QinetiQ and other companies have been working with millimeter-wave technology for several years. Recently, they've started putting it in use in real-life situations.
QinetiQ's technology was used to scan soft-sided trucks and to look for people trying to illegally enter the United Kingdom at the country's ports. It's also been tried at airports in England, Europe and Canada. Fisher says his firm's machines have assisted in the apprehension of thousands of people trying to sneak through the French port of Calais.
Ready for Prime-Time?
Millimeter-wave technology takes advantage of harmless radiation commonly known as "cold light" that reflects off of humans and other objects when the sun's light strikes directly or indirectly.
"Our [QinetiQ] sensors are a bit like a camera in that it picks up reflections of this radiation on everyday objects," explained Fisher. "It just so happens that it reflects very well off metal, some plastics, some ceramics and organic material [like skin] and it doesn't reflect very well off clothing, which basically is transparent to it."
But millimeter-wave is not the only technology capable of taking a peek at what you may or may not be concealing under your clothes.
The Justice Department says there a number of other methods currently being researched to expose what terrorists or other criminals might want to conceal.
"We've got a technical partner at the Air Force Research Laboratory in Rome, N.Y., that is doing sort of a 'bake-off' of concealed weapons detection systems," said Dr. John Morgan, a Justice Department spokesman. "That includes some of the very best infrared systems along with some of these millimeter-wave systems."
Morgan believes that although millimeter-wave technology is promising, it's still not ready for the front lines.
"I would put them in the category of the 1960s mainframe computer," said Morgan. "If they can make them cheaper, smaller, faster, then they could have a real benefit to counterterrorism and law enforcement."
Privacy Concerns Persist
Anyone who's been to a U.S. airport since 9/11 has seen officials search passengers and their luggage.
But even at a time when air and even rail travelers are getting used to being scrutinized, is a machine that can see through your clothes a step over the line?
"I don't think it's a Big Brother thing," said Fisher. "I think with a system that can screen large amounts of people very, very quickly, who all they want to do is go about their daily business unhindered knowing that they're actually innocent, this technology isn't going to reveal anything."

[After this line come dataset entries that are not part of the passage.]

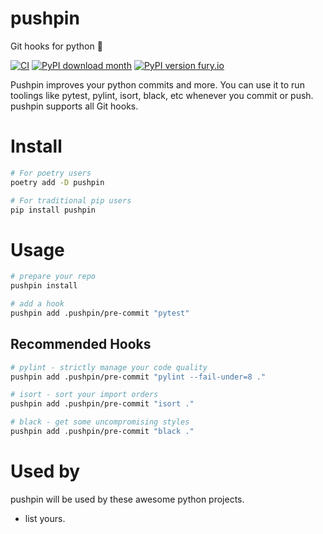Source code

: # pushpin
Git hooks for python 📌

[![CI](https://github.com/nyanye/pushpin/actions/workflows/ci.yml/badge.svg)](https://github.com/nyanye/pushpin/actions/workflows/ci.yml)
[![PyPI download month](https://img.shields.io/pypi/dm/ansicolortags.svg)](https://pypi.python.org/pypi/pushpin/)
[![PyPI version fury.io](https://badgen.net/pypi/v/pushpin/)](https://pypi.com/project/pushpin)

Pushpin improves your python commits and more.
You can use it to run toolings like pytest, pylint, isort, black, etc
whenever you commit or push. pushpin supports all Git hooks.

# Install

```bash
# For poetry users
poetry add -D pushpin

# For traditional pip users
pip install pushpin
```

# Usage

```bash
# prepare your repo
pushpin install

# add a hook
pushpin add .pushpin/pre-commit "pytest"
```

## Recommended Hooks

```bash
# pylint - strictly manage your code quality
pushpin add .pushpin/pre-commit "pylint --fail-under=8 ."

# isort - sort your import orders
pushpin add .pushpin/pre-commit "isort ."

# black - get some uncompromising styles
pushpin add .pushpin/pre-commit "black ."
```

# Used by

pushpin will be used by these awesome python projects.

- list yours.

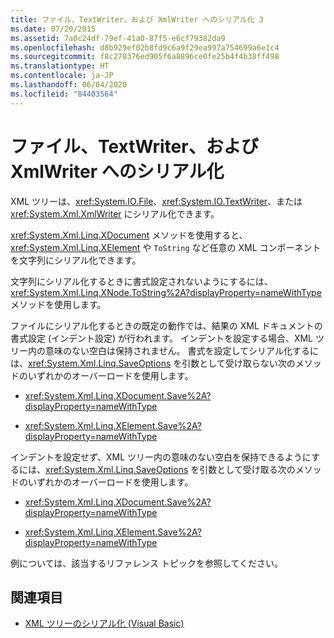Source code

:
 ```yaml
---
title: ファイル、TextWriter、および XmlWriter へのシリアル化 3
ms.date: 07/20/2015
ms.assetid: 7a0c24df-79ef-41a0-87f5-e6cf79382da9
ms.openlocfilehash: d8b929ef02b8fd9c6a9f29ea997a754699a6e1c4
ms.sourcegitcommit: f8c270376ed905f6a8896ce0fe25b4f4b38ff498
ms.translationtype: HT
ms.contentlocale: ja-JP
ms.lasthandoff: 06/04/2020
ms.locfileid: "84403564"
---
```

# <a name="serializing-to-files-textwriters-and-xmlwriters"></a>ファイル、TextWriter、および XmlWriter へのシリアル化

XML ツリーは、<xref:System.IO.File>、<xref:System.IO.TextWriter>、または <xref:System.Xml.XmlWriter> にシリアル化できます。

<xref:System.Xml.Linq.XDocument> メソッドを使用すると、<xref:System.Xml.Linq.XElement> や `ToString` など任意の XML コンポーネントを文字列にシリアル化できます。

文字列にシリアル化するときに書式設定されないようにするには、<xref:System.Xml.Linq.XNode.ToString%2A?displayProperty=nameWithType> メソッドを使用します。

ファイルにシリアル化するときの既定の動作では、結果の XML ドキュメントの書式設定 (インデント設定) が行われます。 インデントを設定する場合、XML ツリー内の意味のない空白は保持されません。 書式を設定してシリアル化するには、<xref:System.Xml.Linq.SaveOptions> を引数として受け取らない次のメソッドのいずれかのオーバーロードを使用します。

- <xref:System.Xml.Linq.XDocument.Save%2A?displayProperty=nameWithType>

- <xref:System.Xml.Linq.XElement.Save%2A?displayProperty=nameWithType>

インデントを設定せず、XML ツリー内の意味のない空白を保持できるようにするには、<xref:System.Xml.Linq.SaveOptions> を引数として受け取る次のメソッドのいずれかのオーバーロードを使用します。

- <xref:System.Xml.Linq.XDocument.Save%2A?displayProperty=nameWithType>

- <xref:System.Xml.Linq.XElement.Save%2A?displayProperty=nameWithType>

例については、該当するリファレンス トピックを参照してください。

## <a name="see-also"></a>関連項目

- [XML ツリーのシリアル化 (Visual Basic)](serializing-xml-trees.md)

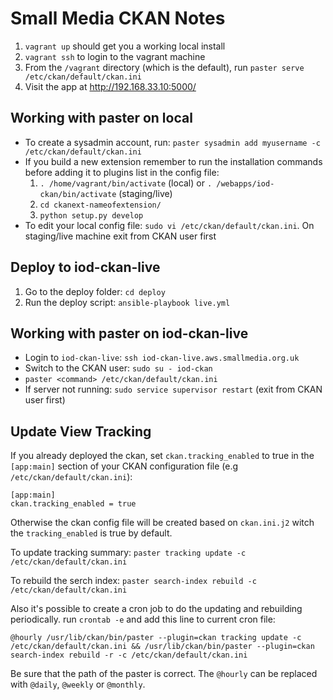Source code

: 
# Small Media CKAN Notes


1. `vagrant up` should get you a working local install
2. `vagrant ssh` to login to the vagrant machine
3. From the `/vagrant` directory (which is the default), run `paster serve /etc/ckan/default/ckan.ini`
4. Visit the app at http://192.168.33.10:5000/

## Working with paster on local

* To create a sysadmin account, run: `paster sysadmin add myusername -c /etc/ckan/default/ckan.ini`
* If you build a new extension remember to run the installation commands before adding it to plugins list in the config file:
  1. `. /home/vagrant/bin/activate` (local) or `. /webapps/iod-ckan/bin/activate` (staging/live)
  2. `cd ckanext-nameofextension/`
  3. `python setup.py develop`
* To edit your local config file: `sudo vi /etc/ckan/default/ckan.ini`. On staging/live machine exit from CKAN user first

## Deploy to iod-ckan-live

1. Go to the deploy folder: `cd deploy`
2. Run the deploy script: `ansible-playbook live.yml`

## Working with paster on iod-ckan-live

* Login to `iod-ckan-live`:  `ssh iod-ckan-live.aws.smallmedia.org.uk`
* Switch to the CKAN user: `sudo su - iod-ckan`
* `paster <command> /etc/ckan/default/ckan.ini`
* If server not running: `sudo service supervisor restart` (exit from CKAN user first)

## Update View Tracking

If you already deployed the ckan, set `ckan.tracking_enabled` to true in the `[app:main]` section of your CKAN configuration file (e.g `/etc/ckan/default/ckan.ini`):
```
[app:main]
ckan.tracking_enabled = true
```
Otherwise the ckan config file will be created based on `ckan.ini.j2` witch the `tracking_enabled` is true by default.

To update tracking summary: `paster tracking update -c /etc/ckan/default/ckan.ini`

To rebuild the serch index: `paster search-index rebuild -c /etc/ckan/default/ckan.ini`

Also it's possible to create a cron job to do the updating and rebuilding periodically. run `crontab -e` and add this line to current cron file:
```
@hourly /usr/lib/ckan/bin/paster --plugin=ckan tracking update -c /etc/ckan/default/ckan.ini && /usr/lib/ckan/bin/paster --plugin=ckan search-index rebuild -r -c /etc/ckan/default/ckan.ini
```
Be sure that the path of the paster is correct.
The `@hourly` can be replaced with `@daily`, `@weekly` or `@monthly`.

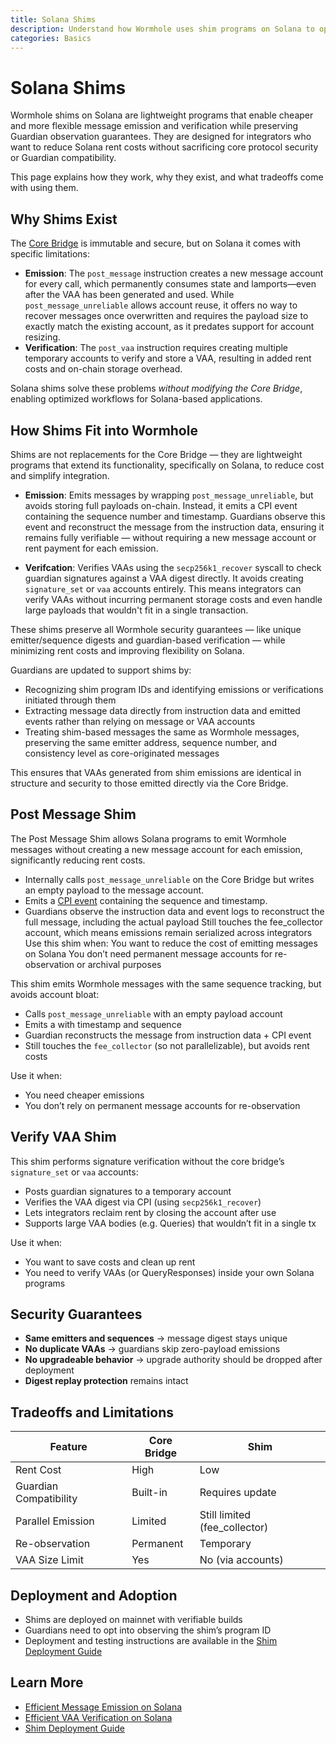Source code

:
 ```yaml
---
title: Solana Shims
description: Understand how Wormhole uses shim programs on Solana to optimize message emission and VAA verification without modifying the Core Bridge.
categories: Basics
---
```


# Solana Shims

Wormhole shims on Solana are lightweight programs that enable cheaper and more flexible message emission and verification while preserving Guardian observation guarantees. They are designed for integrators who want to reduce Solana rent costs without sacrificing core protocol security or Guardian compatibility.

This page explains how they work, why they exist, and what tradeoffs come with using them.

## Why Shims Exist

The [Core Bridge](/docs/protocol/infrastructure/core-contracts/) is immutable and secure, but on Solana it comes with specific limitations:

- **Emission**: The `post_message` instruction creates a new message account for every call, which permanently consumes state and lamports—even after the VAA has been generated and used. While `post_message_unreliable` allows account reuse, it offers no way to recover messages once overwritten and requires the payload size to exactly match the existing account, as it predates support for account resizing.
- **Verification**: The `post_vaa` instruction requires creating multiple temporary accounts to verify and store a VAA, resulting in added rent costs and on-chain storage overhead.

Solana shims solve these problems _without modifying the Core Bridge_, enabling optimized workflows for Solana-based applications.

## How Shims Fit into Wormhole

Shims are not replacements for the Core Bridge — they are lightweight programs that extend its functionality, specifically on Solana, to reduce cost and simplify integration.

- **Emission**: Emits messages by wrapping `post_message_unreliable`, but avoids storing full payloads on-chain. Instead, it emits a CPI event containing the sequence number and timestamp. Guardians observe this event and reconstruct the message from the instruction data, ensuring it remains fully verifiable — without requiring a new message account or rent payment for each emission.

- **Verifcation**: Verifies VAAs using the `secp256k1_recover` syscall to check guardian signatures against a VAA digest directly. It avoids creating `signature_set` or `vaa` accounts entirely. This means integrators can verify VAAs without incurring permanent storage costs and even handle large payloads that wouldn't fit in a single transaction.

These shims preserve all Wormhole security guarantees — like unique emitter/sequence digests and guardian-based verification — while minimizing rent costs and improving flexibility on Solana.

Guardians are updated to support shims by:

- Recognizing shim program IDs and identifying emissions or verifications initiated through them
- Extracting message data directly from instruction data and emitted events rather than relying on message or VAA accounts
- Treating shim-based messages the same as Wormhole messages, preserving the same emitter address, sequence number, and consistency level as core-originated messages

This ensures that VAAs generated from shim emissions are identical in structure and security to those emitted directly via the Core Bridge.

## Post Message Shim

The Post Message Shim allows Solana programs to emit Wormhole messages without creating a new message account for each emission, significantly reducing rent costs.

- Internally calls `post_message_unreliable` on the Core Bridge but writes an empty payload to the message account.
- Emits a [CPI event](https://book.anchor-lang.com/anchor_in_depth/events.html#cpi-events) containing the sequence and timestamp.
- Guardians observe the instruction data and event logs to reconstruct the full message, including the actual payload
Still touches the fee_collector account, which means emissions remain serialized across integrators
Use this shim when:
You want to reduce the cost of emitting messages on Solana
You don’t need permanent message accounts for re-observation or archival purposes





This shim emits Wormhole messages with the same sequence tracking, but avoids account bloat:

- Calls `post_message_unreliable` with an empty payload account
- Emits a  with timestamp and sequence
- Guardian reconstructs the message from instruction data + CPI event
- Still touches the `fee_collector` (so not parallelizable), but avoids rent costs

Use it when:
- You need cheaper emissions
- You don’t rely on permanent message accounts for re-observation

## Verify VAA Shim

This shim performs signature verification without the core bridge’s `signature_set` or `vaa` accounts:

- Posts guardian signatures to a temporary account
- Verifies the VAA digest via CPI (using `secp256k1_recover`)
- Lets integrators reclaim rent by closing the account after use
- Supports large VAA bodies (e.g. Queries) that wouldn’t fit in a single tx

Use it when:
- You want to save costs and clean up rent
- You need to verify VAAs (or QueryResponses) inside your own Solana programs

## Security Guarantees

- **Same emitters and sequences** → message digest stays unique
- **No duplicate VAAs** → guardians skip zero-payload emissions
- **No upgradeable behavior** → upgrade authority should be dropped after deployment
- **Digest replay protection** remains intact

## Tradeoffs and Limitations

| Feature | Core Bridge | Shim |
|--------|-------------|------|
| Rent Cost | High | Low |
| Guardian Compatibility | Built-in | Requires update |
| Parallel Emission | Limited | Still limited (fee_collector) |
| Re-observation | Permanent | Temporary |
| VAA Size Limit | Yes | No (via accounts) |

## Deployment and Adoption

- Shims are deployed on mainnet with verifiable builds
- Guardians need to opt into observing the shim’s program ID
- Deployment and testing instructions are available in the [Shim Deployment Guide](../guides/shim-deployment.md)

## Learn More

- [Efficient Message Emission on Solana](../guides/efficient-solana-emission.md)
- [Efficient VAA Verification on Solana](../guides/efficient-solana-verification.md)
- [Shim Deployment Guide](../guides/shim-deployment.md)


<!--- 

diagram or table explaining message accounts per emission and how shims avoid them. ??
Explain tradeoffs of message permanence vs. cheaper emissions.

Add short explanation and link to Anchor CPI events: Anchor Events
Explain how Guardian observation works with shim events vs. accounts.
Add explanation of why costs drop despite higher CU. Add cost model explanation: rent (lamports) vs compute (CU)

Add an illustration showing Core Bridge creating PDAs per message vs. Shim using logs

Add a table comparing core verification vs shim approach.

Explain how more CU can still be cheaper due to rent savings.

Explain what "verifiable builds" are and why dropping upgrade authority matters.




Wormhole uses two shims:

- post_message_shim: for emitting messages cheaply
- verify_vaa_shim: for verifying VAAs in a cost-effective way

how messages/VAAs are handled on Solana
important distinctions vs. the traditional Core Bridge model
technical constraints like account creation, CPI limits, Guardian observation behavior, etc.

how it's used in practice
how Guardian observation works
why it's safe
what tradeoffs

--->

Fisher says that the imaging is intentionally blurred and doesn't clearly show anything you wouldn't want the device's operator to see.
Despite progress in advanced ways to spot concealed dangers, Morgan admits technology alone is not going to do away with terror.
"Millimeter-wave is very good at raising the barrier, make it harder to do terrorism, to get someone at that last minute before they might do something terrible or tragic," Morgan said. "But it's only one piece of a very, very complicated puzzle."